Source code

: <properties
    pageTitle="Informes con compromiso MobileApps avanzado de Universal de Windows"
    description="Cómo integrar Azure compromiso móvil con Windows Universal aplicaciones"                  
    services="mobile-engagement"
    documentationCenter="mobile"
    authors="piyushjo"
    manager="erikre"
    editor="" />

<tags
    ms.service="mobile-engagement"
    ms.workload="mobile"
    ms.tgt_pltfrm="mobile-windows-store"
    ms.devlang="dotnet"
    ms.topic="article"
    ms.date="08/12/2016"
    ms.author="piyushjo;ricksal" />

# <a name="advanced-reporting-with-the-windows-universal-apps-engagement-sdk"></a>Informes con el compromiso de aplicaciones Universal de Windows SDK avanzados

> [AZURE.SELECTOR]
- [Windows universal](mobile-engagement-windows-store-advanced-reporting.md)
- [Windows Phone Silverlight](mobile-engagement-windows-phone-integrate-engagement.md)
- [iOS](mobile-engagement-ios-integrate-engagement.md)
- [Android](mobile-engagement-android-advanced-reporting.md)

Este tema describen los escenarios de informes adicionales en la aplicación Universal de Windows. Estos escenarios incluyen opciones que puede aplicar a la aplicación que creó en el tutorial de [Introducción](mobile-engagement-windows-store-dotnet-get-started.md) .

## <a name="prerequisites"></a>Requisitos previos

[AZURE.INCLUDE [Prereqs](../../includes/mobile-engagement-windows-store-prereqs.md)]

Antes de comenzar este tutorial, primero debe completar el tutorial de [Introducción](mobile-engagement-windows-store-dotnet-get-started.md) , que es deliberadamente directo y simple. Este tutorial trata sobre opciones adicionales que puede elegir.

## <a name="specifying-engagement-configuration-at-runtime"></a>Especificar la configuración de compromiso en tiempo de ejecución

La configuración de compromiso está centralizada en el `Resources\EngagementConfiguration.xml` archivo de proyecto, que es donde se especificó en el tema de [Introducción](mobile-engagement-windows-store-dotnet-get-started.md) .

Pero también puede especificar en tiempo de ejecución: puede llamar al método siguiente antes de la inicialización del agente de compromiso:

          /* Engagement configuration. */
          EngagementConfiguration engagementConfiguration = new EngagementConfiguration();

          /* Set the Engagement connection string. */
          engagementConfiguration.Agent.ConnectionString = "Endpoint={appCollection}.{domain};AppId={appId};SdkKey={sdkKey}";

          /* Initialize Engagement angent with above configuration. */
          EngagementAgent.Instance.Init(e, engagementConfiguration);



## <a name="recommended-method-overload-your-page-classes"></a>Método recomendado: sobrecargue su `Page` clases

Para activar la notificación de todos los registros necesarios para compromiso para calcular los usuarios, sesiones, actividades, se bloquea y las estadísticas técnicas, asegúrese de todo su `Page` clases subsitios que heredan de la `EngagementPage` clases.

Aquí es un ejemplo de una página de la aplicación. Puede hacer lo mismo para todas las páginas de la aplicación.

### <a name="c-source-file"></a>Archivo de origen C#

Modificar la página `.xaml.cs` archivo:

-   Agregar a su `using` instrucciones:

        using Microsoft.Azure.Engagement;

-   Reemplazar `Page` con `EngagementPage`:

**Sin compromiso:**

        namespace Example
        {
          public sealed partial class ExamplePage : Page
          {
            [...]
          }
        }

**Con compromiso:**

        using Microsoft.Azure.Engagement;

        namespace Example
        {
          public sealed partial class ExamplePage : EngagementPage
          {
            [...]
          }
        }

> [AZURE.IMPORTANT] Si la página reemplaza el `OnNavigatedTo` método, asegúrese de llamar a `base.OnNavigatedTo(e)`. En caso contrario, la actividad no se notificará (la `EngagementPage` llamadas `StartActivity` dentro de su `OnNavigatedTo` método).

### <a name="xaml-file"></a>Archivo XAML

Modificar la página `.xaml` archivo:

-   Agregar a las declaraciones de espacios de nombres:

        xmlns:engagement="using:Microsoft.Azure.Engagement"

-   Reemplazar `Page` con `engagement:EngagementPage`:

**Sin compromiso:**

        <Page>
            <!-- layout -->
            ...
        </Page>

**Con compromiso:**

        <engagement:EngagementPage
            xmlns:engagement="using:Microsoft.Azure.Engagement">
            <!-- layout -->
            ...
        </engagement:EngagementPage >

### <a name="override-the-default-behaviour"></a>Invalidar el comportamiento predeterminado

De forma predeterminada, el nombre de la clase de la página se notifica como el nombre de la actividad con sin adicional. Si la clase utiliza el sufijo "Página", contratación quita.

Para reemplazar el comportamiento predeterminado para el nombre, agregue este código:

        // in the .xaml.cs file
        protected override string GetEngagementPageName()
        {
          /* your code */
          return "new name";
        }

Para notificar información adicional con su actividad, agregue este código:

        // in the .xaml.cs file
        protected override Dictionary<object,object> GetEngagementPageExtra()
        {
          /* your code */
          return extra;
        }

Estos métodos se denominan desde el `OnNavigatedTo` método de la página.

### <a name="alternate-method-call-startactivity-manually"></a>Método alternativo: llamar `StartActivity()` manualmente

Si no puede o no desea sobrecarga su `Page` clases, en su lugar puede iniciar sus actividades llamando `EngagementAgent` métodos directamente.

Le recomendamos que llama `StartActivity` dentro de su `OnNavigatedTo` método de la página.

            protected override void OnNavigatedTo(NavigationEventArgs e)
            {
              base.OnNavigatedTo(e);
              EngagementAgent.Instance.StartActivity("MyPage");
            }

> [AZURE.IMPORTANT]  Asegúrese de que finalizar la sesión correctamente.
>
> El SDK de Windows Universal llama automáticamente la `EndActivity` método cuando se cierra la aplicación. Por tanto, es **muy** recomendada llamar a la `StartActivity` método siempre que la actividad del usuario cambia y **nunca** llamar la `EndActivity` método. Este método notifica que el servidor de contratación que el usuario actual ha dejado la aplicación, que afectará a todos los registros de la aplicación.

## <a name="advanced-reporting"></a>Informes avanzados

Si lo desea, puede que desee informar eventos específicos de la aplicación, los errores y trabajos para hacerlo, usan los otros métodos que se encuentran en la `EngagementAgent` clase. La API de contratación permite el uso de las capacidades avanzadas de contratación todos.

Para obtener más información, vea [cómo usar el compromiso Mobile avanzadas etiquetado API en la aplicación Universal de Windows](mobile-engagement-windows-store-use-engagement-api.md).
...
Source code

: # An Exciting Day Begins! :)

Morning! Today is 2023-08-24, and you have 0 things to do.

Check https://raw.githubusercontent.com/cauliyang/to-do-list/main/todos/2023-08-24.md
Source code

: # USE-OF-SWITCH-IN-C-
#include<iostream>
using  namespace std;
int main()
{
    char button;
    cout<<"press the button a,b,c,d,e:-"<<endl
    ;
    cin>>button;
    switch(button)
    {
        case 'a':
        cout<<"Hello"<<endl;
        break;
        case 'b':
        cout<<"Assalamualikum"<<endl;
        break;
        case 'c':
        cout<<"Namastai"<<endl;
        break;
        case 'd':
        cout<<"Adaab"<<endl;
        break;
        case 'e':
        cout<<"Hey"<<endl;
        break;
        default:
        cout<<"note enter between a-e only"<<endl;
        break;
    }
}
* * *
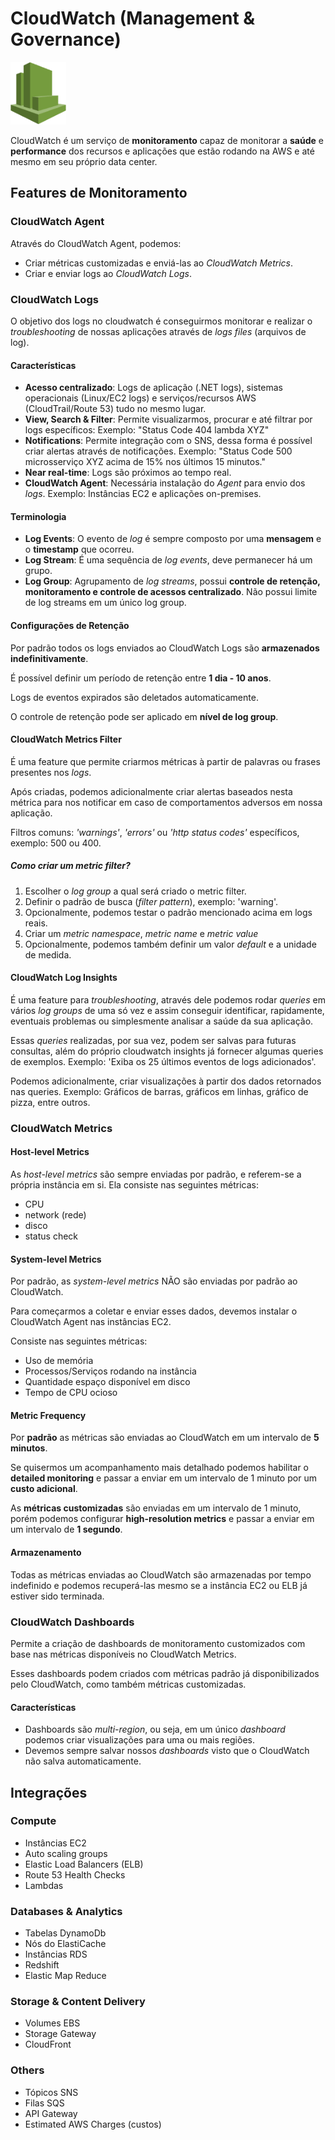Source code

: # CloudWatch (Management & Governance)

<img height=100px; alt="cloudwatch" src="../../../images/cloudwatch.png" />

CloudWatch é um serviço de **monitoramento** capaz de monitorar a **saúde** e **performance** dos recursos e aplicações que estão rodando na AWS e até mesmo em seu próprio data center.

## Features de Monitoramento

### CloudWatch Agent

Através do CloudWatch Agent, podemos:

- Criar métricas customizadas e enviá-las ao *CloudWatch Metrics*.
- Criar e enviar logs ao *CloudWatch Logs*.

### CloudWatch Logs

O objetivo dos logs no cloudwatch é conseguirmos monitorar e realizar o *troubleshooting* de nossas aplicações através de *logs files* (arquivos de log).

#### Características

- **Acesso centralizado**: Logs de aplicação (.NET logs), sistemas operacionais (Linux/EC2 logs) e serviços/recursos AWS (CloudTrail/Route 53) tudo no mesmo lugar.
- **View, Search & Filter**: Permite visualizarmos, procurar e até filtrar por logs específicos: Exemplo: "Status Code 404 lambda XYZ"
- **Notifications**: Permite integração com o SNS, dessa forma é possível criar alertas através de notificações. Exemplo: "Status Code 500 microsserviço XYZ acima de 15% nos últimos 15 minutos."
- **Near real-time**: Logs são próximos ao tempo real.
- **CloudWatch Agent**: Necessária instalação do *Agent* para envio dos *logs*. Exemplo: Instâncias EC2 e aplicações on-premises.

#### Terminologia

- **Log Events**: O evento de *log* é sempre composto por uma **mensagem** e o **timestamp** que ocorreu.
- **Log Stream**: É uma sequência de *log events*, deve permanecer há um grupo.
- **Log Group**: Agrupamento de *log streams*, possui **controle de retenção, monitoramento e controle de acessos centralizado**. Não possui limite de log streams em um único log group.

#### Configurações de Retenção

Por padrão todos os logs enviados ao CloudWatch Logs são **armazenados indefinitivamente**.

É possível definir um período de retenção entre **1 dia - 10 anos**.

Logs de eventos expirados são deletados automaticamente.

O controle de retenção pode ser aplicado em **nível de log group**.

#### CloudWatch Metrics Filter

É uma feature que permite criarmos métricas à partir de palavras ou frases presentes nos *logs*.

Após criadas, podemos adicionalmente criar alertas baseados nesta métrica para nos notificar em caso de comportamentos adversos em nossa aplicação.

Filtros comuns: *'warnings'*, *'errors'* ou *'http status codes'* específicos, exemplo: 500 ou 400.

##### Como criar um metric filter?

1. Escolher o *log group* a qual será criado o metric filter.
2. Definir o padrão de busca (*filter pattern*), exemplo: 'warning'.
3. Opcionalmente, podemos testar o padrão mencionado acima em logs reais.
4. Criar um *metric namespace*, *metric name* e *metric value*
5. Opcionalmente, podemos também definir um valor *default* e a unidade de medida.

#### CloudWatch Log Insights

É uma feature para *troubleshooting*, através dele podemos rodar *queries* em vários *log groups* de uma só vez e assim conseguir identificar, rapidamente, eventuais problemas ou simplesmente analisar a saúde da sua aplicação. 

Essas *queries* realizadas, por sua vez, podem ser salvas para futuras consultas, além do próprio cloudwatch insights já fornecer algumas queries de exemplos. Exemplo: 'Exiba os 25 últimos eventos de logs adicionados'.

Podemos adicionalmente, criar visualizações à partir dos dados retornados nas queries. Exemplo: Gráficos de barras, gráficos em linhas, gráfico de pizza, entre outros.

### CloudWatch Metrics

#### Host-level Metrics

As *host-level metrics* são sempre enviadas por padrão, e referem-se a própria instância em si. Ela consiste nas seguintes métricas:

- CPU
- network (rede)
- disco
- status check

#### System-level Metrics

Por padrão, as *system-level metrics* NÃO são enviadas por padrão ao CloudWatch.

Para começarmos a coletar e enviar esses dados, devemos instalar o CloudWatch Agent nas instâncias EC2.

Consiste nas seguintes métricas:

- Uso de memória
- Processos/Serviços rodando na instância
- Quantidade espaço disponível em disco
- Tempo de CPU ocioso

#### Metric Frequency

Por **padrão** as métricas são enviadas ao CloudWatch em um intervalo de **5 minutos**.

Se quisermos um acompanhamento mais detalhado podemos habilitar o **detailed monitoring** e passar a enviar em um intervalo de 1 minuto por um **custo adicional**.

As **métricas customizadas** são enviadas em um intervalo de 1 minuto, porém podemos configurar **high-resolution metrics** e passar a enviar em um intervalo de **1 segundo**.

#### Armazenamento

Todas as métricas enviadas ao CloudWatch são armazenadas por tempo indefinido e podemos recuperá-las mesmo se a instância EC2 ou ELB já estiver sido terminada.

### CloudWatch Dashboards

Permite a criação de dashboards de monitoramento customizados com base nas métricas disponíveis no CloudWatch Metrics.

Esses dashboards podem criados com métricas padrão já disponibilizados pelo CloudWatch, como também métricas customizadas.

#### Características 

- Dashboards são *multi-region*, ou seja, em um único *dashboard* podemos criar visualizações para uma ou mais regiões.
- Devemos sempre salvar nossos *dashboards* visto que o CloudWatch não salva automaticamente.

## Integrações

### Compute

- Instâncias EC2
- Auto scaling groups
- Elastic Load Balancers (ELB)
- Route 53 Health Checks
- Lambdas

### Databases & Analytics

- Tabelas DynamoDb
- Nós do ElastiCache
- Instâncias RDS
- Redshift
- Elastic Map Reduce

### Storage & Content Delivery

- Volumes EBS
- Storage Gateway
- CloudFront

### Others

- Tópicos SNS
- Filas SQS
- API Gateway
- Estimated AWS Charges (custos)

### Task instructions
Print, from the entries above, the line with "2. Definir o", the line with "#### System-level Metrics" and all lines between them, exactly and with nothing else.

### Result of the task
2. Definir o padrão de busca (*filter pattern*), exemplo: 'warning'.
3. Opcionalmente, podemos testar o padrão mencionado acima em logs reais.
4. Criar um *metric namespace*, *metric name* e *metric value*
5. Opcionalmente, podemos também definir um valor *default* e a unidade de medida.

#### CloudWatch Log Insights

É uma feature para *troubleshooting*, através dele podemos rodar *queries* em vários *log groups* de uma só vez e assim conseguir identificar, rapidamente, eventuais problemas ou simplesmente analisar a saúde da sua aplicação. 

Essas *queries* realizadas, por sua vez, podem ser salvas para futuras consultas, além do próprio cloudwatch insights já fornecer algumas queries de exemplos. Exemplo: 'Exiba os 25 últimos eventos de logs adicionados'.

Podemos adicionalmente, criar visualizações à partir dos dados retornados nas queries. Exemplo: Gráficos de barras, gráficos em linhas, gráfico de pizza, entre outros.

### CloudWatch Metrics

#### Host-level Metrics

As *host-level metrics* são sempre enviadas por padrão, e referem-se a própria instância em si. Ela consiste nas seguintes métricas:

- CPU
- network (rede)
- disco
- status check

#### System-level Metrics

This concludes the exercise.